--- Work task ---
Using the entries that follow, state how many lines contain the word "command". The response is that number and nothing more.
--- Material for the task ---
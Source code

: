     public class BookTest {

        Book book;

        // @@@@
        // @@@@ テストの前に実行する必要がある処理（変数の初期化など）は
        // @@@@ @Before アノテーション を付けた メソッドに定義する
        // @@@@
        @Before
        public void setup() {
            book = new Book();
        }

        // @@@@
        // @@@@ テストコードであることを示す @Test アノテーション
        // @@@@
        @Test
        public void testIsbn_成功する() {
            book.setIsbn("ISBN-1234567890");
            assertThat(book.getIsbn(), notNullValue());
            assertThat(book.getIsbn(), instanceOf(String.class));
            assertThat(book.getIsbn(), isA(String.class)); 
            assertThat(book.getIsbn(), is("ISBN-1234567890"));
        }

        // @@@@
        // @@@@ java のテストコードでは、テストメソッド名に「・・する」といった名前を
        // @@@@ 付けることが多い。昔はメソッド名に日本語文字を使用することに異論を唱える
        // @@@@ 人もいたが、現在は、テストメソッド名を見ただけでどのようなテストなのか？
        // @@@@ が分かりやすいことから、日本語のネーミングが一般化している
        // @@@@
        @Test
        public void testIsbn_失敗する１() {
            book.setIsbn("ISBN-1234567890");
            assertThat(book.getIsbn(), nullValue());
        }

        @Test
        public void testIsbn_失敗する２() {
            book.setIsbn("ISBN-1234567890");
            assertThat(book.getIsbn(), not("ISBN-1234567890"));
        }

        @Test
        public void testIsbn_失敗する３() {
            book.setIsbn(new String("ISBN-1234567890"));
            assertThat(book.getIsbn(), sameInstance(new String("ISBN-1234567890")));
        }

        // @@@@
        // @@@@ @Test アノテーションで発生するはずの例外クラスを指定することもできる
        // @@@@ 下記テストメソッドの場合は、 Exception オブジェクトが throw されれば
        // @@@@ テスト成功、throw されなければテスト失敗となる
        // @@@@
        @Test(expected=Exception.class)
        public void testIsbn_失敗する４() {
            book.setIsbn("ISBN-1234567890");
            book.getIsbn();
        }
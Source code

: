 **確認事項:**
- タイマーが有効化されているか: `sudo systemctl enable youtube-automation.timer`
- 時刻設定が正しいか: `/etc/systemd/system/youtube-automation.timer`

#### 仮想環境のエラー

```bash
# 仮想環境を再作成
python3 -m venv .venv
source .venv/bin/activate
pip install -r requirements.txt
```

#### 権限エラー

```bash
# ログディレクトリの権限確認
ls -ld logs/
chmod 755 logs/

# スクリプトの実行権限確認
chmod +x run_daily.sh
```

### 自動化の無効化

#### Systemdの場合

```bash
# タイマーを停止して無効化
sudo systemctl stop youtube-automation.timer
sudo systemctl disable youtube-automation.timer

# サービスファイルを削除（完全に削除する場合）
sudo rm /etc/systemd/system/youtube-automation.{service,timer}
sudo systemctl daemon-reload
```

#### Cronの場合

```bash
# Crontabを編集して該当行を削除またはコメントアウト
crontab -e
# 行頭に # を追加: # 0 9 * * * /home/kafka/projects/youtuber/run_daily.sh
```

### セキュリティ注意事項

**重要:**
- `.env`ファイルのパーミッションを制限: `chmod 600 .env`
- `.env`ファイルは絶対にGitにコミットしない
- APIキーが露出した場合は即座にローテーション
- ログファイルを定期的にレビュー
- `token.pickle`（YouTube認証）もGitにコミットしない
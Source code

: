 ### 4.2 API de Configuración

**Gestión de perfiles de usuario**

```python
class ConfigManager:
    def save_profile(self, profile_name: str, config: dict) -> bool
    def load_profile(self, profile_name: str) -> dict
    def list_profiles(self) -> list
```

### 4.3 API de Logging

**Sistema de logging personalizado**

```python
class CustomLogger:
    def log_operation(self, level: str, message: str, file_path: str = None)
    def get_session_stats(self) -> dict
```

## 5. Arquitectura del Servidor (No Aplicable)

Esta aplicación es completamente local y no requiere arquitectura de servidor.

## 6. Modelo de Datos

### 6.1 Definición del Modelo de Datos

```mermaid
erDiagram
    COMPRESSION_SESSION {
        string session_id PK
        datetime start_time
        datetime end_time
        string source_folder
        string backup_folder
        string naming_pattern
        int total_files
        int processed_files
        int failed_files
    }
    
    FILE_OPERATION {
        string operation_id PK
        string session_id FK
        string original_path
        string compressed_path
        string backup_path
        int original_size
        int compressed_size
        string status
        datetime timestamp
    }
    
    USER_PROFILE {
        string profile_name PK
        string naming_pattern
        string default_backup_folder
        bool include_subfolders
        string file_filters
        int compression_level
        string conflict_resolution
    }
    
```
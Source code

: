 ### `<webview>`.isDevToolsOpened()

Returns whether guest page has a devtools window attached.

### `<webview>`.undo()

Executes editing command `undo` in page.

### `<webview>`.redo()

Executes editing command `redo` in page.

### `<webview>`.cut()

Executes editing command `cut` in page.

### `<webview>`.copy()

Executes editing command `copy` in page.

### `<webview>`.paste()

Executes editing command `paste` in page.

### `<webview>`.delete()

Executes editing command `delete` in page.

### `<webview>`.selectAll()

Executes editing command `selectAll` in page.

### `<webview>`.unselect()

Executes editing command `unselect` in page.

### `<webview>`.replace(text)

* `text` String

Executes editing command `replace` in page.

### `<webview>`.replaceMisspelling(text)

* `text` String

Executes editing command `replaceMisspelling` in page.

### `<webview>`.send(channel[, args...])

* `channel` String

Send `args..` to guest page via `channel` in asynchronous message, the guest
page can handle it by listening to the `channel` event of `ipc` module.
---
--- Exercise solution ---
10